--- Exercise prompt ---
Among the lines below, a stretch begins at the one with "- Refactor data structure" and ends at the one with "- initial version". Repeat that stretch exactly, ends included.

--- Pictures paired with source code ---

Start of Block

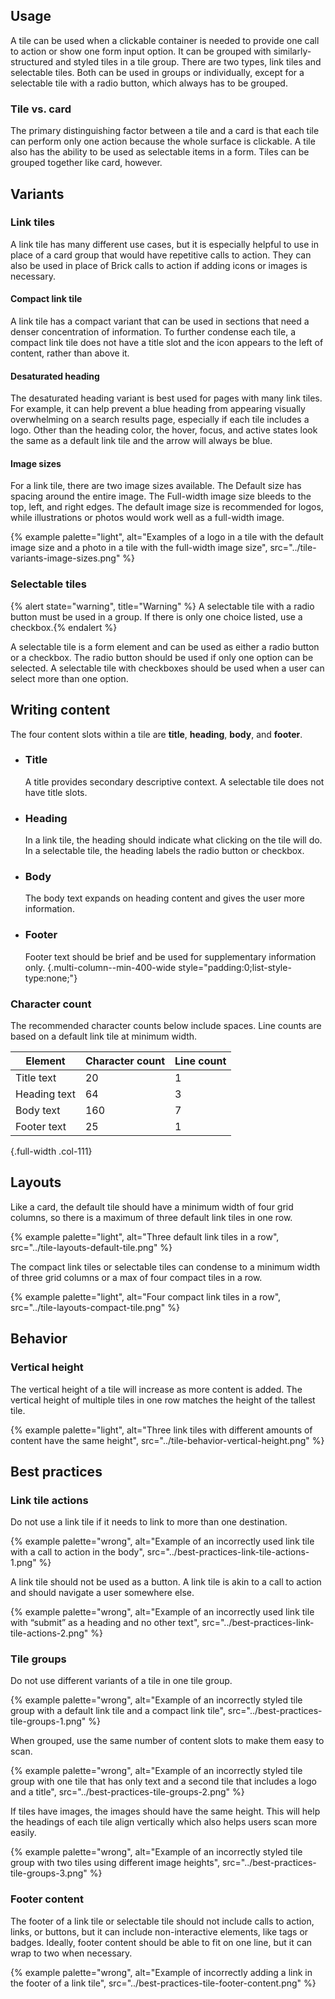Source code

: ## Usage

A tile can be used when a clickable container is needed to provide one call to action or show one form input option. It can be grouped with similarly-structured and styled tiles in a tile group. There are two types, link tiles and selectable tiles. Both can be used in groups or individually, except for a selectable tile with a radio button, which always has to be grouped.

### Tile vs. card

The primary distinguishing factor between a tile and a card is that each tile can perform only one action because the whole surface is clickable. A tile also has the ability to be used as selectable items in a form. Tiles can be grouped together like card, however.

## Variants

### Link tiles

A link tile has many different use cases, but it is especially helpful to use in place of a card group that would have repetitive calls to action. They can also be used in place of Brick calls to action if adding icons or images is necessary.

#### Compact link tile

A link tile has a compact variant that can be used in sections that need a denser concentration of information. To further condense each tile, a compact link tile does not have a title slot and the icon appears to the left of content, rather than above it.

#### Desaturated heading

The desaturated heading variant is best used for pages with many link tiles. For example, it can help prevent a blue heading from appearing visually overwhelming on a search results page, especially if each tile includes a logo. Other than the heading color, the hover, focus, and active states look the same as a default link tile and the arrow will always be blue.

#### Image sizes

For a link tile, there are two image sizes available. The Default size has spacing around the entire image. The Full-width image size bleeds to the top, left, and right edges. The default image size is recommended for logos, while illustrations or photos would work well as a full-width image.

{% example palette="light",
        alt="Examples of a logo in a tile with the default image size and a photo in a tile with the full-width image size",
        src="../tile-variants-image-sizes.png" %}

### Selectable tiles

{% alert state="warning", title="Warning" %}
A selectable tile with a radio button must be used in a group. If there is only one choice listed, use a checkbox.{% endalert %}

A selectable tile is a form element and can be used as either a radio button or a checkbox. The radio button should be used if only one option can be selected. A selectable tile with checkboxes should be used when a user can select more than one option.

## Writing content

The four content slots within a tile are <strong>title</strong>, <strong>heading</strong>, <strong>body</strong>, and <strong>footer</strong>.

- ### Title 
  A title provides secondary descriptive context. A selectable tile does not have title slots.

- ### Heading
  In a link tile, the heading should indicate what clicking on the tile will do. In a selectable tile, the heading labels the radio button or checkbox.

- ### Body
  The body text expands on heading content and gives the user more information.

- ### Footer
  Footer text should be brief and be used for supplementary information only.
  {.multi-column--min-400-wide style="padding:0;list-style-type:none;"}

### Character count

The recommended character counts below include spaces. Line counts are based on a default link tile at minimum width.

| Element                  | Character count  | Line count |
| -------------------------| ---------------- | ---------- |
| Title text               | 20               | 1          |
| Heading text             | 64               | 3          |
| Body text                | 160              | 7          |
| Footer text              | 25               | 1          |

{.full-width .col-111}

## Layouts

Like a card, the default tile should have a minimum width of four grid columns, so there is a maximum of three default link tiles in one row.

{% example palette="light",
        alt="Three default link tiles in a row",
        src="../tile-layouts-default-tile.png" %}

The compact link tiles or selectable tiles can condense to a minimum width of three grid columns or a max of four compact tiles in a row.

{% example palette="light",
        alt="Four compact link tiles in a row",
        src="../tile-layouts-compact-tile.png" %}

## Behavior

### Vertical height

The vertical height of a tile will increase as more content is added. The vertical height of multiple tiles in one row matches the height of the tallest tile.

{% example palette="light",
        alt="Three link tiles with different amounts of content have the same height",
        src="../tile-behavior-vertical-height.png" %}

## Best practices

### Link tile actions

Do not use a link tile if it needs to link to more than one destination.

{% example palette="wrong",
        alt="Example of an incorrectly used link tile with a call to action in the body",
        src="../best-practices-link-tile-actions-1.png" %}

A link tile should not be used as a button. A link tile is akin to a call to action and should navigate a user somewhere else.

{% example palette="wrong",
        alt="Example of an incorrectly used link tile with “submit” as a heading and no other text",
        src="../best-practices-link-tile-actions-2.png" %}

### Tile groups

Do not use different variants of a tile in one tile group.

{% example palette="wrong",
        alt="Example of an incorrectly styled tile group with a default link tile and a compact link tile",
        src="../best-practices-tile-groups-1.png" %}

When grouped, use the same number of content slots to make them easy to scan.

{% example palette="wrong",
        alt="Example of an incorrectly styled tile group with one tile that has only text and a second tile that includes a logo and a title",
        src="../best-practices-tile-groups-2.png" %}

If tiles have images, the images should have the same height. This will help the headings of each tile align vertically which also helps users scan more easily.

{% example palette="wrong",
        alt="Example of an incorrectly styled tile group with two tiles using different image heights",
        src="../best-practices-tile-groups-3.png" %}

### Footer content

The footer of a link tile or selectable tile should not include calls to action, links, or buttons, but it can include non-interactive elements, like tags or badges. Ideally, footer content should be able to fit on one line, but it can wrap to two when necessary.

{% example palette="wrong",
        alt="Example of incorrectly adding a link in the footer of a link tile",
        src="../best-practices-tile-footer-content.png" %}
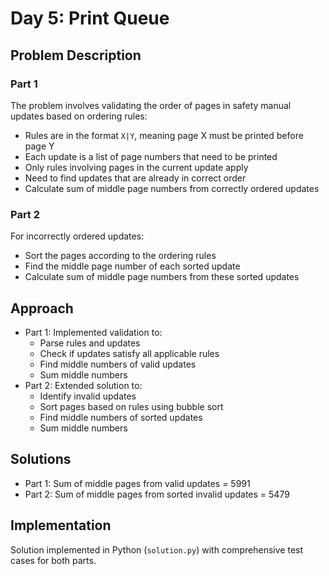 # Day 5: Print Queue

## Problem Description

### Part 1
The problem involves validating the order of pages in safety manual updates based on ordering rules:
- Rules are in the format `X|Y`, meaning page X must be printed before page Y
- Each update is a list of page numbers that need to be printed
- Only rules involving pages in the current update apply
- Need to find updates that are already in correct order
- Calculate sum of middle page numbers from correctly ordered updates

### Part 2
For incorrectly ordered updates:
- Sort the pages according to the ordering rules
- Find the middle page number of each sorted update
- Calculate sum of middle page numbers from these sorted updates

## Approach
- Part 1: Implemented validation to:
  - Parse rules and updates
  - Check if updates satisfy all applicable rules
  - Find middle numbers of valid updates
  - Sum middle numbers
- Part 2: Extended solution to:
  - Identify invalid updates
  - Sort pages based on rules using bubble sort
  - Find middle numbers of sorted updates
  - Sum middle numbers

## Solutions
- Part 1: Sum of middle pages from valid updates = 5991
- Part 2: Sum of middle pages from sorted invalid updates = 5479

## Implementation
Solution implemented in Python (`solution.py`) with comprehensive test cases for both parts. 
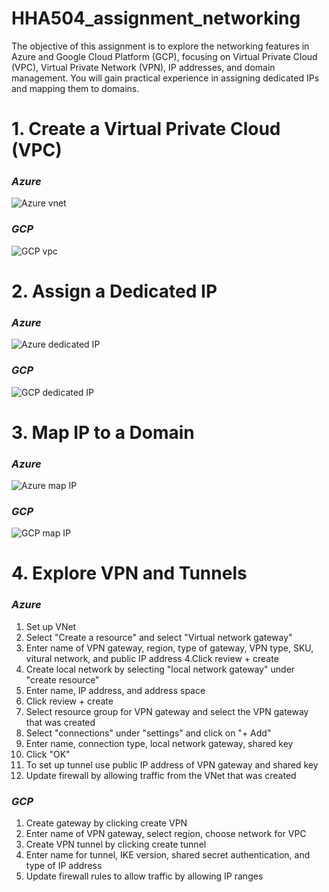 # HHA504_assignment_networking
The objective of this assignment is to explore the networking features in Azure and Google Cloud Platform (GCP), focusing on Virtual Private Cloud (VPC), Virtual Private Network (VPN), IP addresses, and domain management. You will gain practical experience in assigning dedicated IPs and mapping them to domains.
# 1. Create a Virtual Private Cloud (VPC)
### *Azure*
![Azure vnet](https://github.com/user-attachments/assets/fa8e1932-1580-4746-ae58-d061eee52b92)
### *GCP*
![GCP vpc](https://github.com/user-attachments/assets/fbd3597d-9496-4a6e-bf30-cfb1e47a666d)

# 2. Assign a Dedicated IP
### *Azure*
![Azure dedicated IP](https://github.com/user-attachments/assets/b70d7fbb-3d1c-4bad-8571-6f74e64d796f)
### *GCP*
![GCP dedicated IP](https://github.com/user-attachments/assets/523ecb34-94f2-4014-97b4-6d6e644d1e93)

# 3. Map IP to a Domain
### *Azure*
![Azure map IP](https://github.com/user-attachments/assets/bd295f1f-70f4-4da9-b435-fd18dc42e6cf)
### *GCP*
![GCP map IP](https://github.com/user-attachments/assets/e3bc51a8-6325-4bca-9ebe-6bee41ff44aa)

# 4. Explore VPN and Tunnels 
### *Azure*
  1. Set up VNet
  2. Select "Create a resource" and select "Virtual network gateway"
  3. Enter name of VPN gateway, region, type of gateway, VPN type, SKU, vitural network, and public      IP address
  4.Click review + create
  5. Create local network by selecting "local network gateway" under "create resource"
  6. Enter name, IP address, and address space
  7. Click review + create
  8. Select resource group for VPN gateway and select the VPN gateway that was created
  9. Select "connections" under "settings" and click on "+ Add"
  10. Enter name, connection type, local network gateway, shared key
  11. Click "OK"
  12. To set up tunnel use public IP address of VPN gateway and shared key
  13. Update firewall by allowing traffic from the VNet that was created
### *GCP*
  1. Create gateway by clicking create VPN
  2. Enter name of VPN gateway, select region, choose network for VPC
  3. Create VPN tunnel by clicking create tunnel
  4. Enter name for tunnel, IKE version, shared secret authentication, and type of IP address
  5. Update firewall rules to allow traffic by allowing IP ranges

End of Block
Start of Block

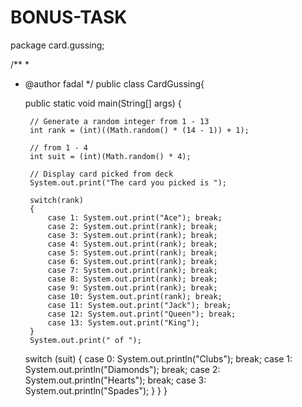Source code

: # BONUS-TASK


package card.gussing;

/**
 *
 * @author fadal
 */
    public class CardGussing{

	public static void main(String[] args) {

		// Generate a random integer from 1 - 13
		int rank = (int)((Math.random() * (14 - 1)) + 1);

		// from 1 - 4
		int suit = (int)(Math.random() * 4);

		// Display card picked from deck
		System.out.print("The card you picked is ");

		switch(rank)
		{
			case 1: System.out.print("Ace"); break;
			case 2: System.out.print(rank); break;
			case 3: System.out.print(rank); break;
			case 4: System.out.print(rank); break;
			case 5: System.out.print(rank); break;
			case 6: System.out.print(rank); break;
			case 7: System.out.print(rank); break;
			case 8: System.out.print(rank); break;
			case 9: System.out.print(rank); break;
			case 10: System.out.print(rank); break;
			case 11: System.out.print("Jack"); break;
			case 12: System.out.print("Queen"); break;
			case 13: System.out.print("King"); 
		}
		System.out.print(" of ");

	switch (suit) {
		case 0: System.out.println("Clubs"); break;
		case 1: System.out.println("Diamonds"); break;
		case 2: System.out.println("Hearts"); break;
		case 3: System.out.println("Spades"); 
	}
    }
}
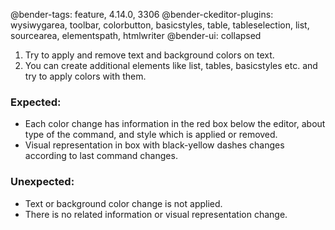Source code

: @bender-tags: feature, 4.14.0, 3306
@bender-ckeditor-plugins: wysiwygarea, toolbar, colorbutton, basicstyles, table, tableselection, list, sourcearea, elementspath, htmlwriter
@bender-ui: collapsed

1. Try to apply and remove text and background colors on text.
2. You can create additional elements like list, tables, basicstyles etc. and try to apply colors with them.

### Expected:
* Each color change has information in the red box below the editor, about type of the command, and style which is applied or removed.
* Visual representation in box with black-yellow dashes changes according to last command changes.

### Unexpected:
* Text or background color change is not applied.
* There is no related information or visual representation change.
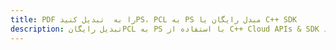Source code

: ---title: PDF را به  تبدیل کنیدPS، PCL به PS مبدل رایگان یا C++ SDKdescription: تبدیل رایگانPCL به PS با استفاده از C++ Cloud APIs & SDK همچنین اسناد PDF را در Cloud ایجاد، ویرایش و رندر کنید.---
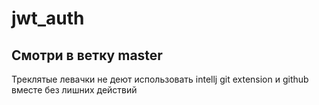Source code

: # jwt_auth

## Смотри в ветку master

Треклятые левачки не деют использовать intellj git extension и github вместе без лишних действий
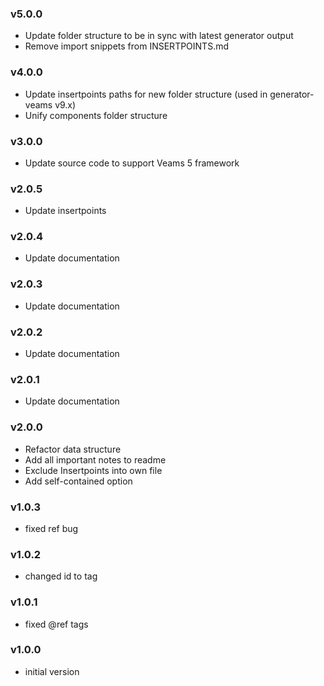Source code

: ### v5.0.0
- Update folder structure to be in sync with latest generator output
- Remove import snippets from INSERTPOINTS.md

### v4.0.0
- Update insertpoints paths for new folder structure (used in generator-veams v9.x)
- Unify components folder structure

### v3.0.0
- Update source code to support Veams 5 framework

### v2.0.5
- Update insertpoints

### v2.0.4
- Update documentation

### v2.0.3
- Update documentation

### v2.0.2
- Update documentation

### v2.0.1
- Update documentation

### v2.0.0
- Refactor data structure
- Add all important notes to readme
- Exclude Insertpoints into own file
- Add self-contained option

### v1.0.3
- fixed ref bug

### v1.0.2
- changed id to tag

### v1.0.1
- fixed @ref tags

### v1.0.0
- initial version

End of Block

--- Response to this exercise ---
- Refactor data structure
- Add all important notes to readme
- Exclude Insertpoints into own file
- Add self-contained option

### v1.0.3
- fixed ref bug

### v1.0.2
- changed id to tag

### v1.0.1
- fixed @ref tags

### v1.0.0
- initial version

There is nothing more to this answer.